En déplacement dans les Vosges ce vendredi, le président de la République a officialisé l'extension de la "pause numérique" aux lycées. Après une phase d'expérimentation au collège jugée satisfaisante par l'exécutif, les terminaux mobiles seront bannis des établissements du second cycle dès la rentrée prochaine.

Smartphones au lycée, c'est fini, Macron annonce l'interdiction totale ©Shutterstock
Smartphones au lycée, c'est fini, Macron annonce l'interdiction totale ©Shutterstock

L'exécutif s'appuie sur les premiers résultats de la "pause numérique" testée depuis septembre 2024 dans environ cent collèges français. Les retours des établissements participants convergent : amélioration du climat scolaire, réduction du cyberharcèlement et concentration renforcée des élèves en classe.
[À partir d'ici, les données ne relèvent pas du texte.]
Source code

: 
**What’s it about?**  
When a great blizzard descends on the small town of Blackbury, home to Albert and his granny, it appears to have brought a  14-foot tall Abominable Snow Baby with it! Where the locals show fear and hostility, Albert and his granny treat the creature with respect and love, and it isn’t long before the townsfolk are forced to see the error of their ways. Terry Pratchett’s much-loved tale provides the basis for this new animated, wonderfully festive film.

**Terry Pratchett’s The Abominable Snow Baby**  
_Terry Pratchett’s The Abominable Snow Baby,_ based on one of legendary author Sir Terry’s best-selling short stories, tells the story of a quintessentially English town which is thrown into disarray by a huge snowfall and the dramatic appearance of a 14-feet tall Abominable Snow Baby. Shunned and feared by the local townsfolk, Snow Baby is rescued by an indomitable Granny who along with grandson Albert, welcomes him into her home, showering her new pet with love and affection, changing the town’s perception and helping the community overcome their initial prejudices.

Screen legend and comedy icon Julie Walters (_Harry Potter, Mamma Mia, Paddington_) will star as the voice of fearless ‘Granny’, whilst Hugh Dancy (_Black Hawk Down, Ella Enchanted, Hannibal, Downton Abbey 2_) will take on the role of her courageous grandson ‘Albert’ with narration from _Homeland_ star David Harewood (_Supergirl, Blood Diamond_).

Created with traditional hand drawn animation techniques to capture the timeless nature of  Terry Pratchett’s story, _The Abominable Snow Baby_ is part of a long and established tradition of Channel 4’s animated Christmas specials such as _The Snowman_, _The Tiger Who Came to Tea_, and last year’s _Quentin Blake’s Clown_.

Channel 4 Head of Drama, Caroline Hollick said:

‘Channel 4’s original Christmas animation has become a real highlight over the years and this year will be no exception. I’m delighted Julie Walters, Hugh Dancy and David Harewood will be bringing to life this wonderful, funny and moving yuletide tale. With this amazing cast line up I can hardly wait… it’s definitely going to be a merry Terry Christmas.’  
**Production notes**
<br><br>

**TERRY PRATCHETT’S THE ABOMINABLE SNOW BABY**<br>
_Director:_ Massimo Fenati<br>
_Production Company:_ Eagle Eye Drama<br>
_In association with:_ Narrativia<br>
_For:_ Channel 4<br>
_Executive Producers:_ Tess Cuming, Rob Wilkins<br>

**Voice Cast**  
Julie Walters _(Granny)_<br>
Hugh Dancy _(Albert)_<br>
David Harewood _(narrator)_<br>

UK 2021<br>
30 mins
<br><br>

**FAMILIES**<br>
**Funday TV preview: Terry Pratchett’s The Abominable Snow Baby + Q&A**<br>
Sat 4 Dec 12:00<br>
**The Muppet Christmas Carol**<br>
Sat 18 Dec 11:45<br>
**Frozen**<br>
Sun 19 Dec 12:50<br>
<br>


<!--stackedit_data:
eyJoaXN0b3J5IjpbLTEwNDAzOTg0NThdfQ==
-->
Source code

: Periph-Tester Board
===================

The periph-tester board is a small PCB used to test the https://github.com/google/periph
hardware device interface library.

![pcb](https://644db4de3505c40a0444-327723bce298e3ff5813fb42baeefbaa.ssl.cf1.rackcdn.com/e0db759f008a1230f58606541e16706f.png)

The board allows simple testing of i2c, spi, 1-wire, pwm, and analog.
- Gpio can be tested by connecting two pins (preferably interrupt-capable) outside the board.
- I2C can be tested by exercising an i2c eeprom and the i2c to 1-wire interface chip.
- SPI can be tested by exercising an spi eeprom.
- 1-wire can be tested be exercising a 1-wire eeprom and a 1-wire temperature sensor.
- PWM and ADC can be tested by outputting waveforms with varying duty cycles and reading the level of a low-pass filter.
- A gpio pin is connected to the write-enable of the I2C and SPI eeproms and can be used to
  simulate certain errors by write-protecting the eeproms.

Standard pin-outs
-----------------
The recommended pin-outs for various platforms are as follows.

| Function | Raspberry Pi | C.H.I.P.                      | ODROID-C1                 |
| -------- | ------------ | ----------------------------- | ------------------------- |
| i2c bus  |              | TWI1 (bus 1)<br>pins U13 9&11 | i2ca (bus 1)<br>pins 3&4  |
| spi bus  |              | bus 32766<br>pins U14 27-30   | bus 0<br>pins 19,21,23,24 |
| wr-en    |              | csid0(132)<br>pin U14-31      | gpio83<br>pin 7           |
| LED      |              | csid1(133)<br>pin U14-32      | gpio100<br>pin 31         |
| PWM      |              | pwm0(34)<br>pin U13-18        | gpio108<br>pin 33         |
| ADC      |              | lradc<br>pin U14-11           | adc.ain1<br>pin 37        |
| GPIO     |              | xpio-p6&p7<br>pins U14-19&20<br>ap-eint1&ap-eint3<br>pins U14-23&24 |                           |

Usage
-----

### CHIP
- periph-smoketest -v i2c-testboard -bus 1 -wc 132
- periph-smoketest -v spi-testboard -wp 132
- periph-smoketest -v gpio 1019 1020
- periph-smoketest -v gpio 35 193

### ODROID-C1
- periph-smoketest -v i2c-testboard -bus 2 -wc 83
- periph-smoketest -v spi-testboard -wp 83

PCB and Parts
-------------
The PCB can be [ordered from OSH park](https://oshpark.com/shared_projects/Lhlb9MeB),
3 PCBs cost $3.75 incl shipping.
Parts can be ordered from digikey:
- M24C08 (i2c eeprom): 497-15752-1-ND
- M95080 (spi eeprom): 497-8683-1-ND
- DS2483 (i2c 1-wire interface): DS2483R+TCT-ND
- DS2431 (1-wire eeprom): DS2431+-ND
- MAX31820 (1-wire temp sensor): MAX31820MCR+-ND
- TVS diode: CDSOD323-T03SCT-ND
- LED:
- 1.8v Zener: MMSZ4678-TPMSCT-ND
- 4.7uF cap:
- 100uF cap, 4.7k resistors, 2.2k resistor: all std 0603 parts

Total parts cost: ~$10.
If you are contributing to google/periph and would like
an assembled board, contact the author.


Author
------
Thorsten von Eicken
Cette dynamique pousse Macron à franchir un cap supplémentaire en intégrant les lycéens, laissés jusqu'à présent à la discrétion des conseils d'administration de leurs établissements.

Une option devenue obligation

Jusqu'à aujourd'hui, la loi autorisait les lycées à décider librement de l'interdiction du téléphone via leur règlement intérieur. Le nouvelle orientation supprime cette autonomie en imposant une seule règle : le dépôt obligatoire des appareils dès le portail. Concrètement, chaque lycée devra s'équiper de dispositifs de stockage sécurisé - casiers, pochettes verrouillées type Yondr ou autres solutions. Aucun lycéen ne devra donc avoir accès physiquement à son téléphone tout au long de la journée, y compris aux récréations.

Alors qu'une loi de 2018 interdit théoriquement l'usage du téléphone à l'école et au collège depuis six ans, son application reste inégale selon les établissements. Macron formule donc l'intention de transformer cette théorie en pratique généralisée, avec les défis logistiques et budgétaires que cela suppose.

France Info rapporte les propos d'Emmanuel Macron déclaré au groupe de presse Ebra : "On a sorti le portable des collèges. On va l'élargir au lycée la rentrée prochaine. On va lancer une grande campagne à l'intention des parents. Il faut leur dire qu'ils ont un rôle à jouer".

L'encadrement des réseaux sociaux en miroir

En parallèle, le chef de l'État a réaffirmé son engagement pour une majorité numérique fixée à 15 ans. Selon la CNIL, deux tiers des moins de 13 ans possèdent déjà un compte sur un réseau social, souvent sans consentement parental. Macron souhaite durcir l'application en contraignant les plateformes à implémenter des outils de vérification d'âge plus rigoureux, similaires à ceux utilisés pour les contenus réservés aux adultes.

Rappelons au passage que le Parlement européen vient d'adopter une résolution pour encadrer les usages numériques des plus jeunes avec 483 votes pour, 92 contre, 86 abstentions. Les eurodéputés demandent une harmonisation à l'échelle de l'UE autour d'un âge minimum de 16 ans pour accéder aux réseaux sociaux, plateformes vidéo et assistants IA.

Un nouveau mécanisme judiciaire doit également être mis en place : une procédure d'urgence, dite de "référé". Face à la viralité des contenus et au manque de réaction des procédures traditionnelles, l'idée est de permettre au gouvernement d'exiger rapidement le retrait de contenus malveillants ou de désinformation, imposant aux hébergeurs et plateformes une réactivité très élevée.